On fait faire par un Tourneur une boule creuse, dont l'épaisseur extérieure est la neuvième partie de son diamètre extérieur ; pour couvrir le trou qui a servi pour vider le globe, on fait une pièce en forme d'écuelle, propre à s'adapter au reste, laquelle est percée au milieu d'un trou, auquel on donne aussi un neuvième du grand diamètre pour l'ouverture de la gorge. On remplit le cartouche par la grande ouverture, d'une de ces compositions faites pour bruler dans l'eau ; et après l'avoir bien foulée, on le couvre de la pièce où est le trou de la gorge par où on acheve de remplir le globe, après l'avoir bien collée et clouée sur la première ; et enfin on l'amorce avec un peu de poudre comme tous les artifices. Il ne reste plus qu'à couvrir le tout de l'enduit nécessaire, pour empêcher que l'eau n'y pénetre, et à lui ajouter le contrepoids de flottage, pour le faire enfoncer jusqu'à l'amorce.

Un globe fait ainsi, ne produit qu'un feu fixe ; mais si l'on veut lui faire jeter des serpenteaux ou des saucissons à mesure qu'il brule, il faut qu'il soit d'un bois plus épais qu'on ne l'a dit, pour pratiquer dans son épaisseur des trous de la grandeur nécessaire pour y faire entrer les gorges de ces artifices postiches qu'on y veut ajouter, comme on voit en S s, fig. 81. Planche IV. artific. dont un côté est le profil du pot. Ces trous ne doivent être poussés que jusqu'à environ un demi-pouce près de la surface intérieure, où l'on en fait un fort petit, qui pénètre jusqu'au-dedans du globe pour servir de porte-feu de communication du dedans au-dehors, comme on voit en F f.

Si l'on veut faire tirer des coups, on y met des saucissons bien couverts de toîle enduite de cire ou de goudron, comme on voit au côté droit qui représente le dehors d'une moitié. Il est visible que la variation de position de ces trous peut produire des effets différents, et varier l'artifice.

Artifice hydraulique qui rend un son de gasouillement. On fait creuser un cylindre de bois, dont la hauteur est d'un tiers plus grande que son diamètre, laissant un fond d'une épaisseur convenable.
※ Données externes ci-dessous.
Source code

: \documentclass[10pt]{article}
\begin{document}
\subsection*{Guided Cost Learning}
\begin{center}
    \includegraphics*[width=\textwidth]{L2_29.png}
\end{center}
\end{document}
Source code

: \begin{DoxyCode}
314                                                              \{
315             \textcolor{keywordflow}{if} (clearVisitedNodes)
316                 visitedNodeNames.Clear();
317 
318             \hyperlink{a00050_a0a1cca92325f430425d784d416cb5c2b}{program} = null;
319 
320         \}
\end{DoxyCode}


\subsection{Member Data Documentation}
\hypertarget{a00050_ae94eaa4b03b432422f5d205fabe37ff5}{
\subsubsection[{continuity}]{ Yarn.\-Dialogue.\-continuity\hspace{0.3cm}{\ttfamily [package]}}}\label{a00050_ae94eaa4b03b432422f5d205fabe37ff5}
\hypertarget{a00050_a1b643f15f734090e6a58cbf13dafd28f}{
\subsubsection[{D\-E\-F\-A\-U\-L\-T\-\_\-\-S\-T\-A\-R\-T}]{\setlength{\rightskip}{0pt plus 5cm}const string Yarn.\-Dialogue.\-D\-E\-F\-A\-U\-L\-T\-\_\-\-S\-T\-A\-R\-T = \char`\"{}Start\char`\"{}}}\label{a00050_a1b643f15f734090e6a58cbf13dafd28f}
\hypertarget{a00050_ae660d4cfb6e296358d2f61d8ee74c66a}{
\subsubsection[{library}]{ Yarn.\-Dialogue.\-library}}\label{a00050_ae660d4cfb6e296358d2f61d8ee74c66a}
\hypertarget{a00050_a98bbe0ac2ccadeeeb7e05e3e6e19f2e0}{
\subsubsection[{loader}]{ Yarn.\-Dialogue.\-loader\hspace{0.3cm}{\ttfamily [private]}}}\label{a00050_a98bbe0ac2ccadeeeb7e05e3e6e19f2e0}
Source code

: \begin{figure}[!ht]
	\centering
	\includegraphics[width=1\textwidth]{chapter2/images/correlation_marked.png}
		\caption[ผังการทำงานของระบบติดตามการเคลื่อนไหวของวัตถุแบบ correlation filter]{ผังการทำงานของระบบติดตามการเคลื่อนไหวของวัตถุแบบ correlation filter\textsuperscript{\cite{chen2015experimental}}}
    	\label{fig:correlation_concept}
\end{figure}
On remplit ce cartouche d'une de ces compositions faites pour bruler dans l'eau ; on le couvre d'un couvercle qu'on y attache avec des clous, et dont on goudronne la jonction pour empêcher l'eau d'y entrer. Le milieu de ce couvercle est percé d'un trou conique, dont la largeur inférieure est d'une neuvième partie de la hauteur du cartouche, et la supérieure moitié plus que celle-ci, pour resserrer la flamme à son dégorgement.

On ajoute à cet artifice le poids nécessaire pour le faire enfoncer jusqu'à fleur d'eau, sans qu'il coule à fond, après l'avoir enveloppé d'une toîle goudronnée ou trempée dans de la poix pour la garantir de l'eau. L'artifice étant dans cet état, on lui ajoute par dehors une poire à feu ou un éolipile, ou boule de cuivre mince E, faite de deux hémisphères bien soudés, à laquelle sont aussi soudés deux tuyaux Cr, Co presque capillaires, c'est-à-dire, percés d'un trou presqu'aussi petit qu'on le peut, et repliés en forme de cornes, comme on le voit à la figure 82, pour qu'ils viennent s'emboiter dans deux autres canaux de plomb N, ou ajustés et attachés aux côtés du cartouche de l'artifice.

L'éolipîle étant préparé comme il faut, on le met au feu sous des charbons ardents dont on le couvre pour le chauffer au point qu'il commence à rougir ; alors on plonge dans l'eau ses branches ou cornes par où l'eau s'efforce d'entrer par la compression de la colonne d'air dont elle est chargée ; parce que l'air enfermé dans l'éolipîle étant extrêmement raréfié par le feu, et venant à se condenser par le froid, laisserait un vide, si l'eau ne venait occuper l'espace que l'air remplissait pendant sa dilatation. Sans cette précaution, il serait impossible d'introduire de l'eau dans l'éolipîle par ses embouchures. On connait qu'il ne peut plus y entrer d'eau, lorsque le métal est entièrement refroidi. Voyez EOLIPILE.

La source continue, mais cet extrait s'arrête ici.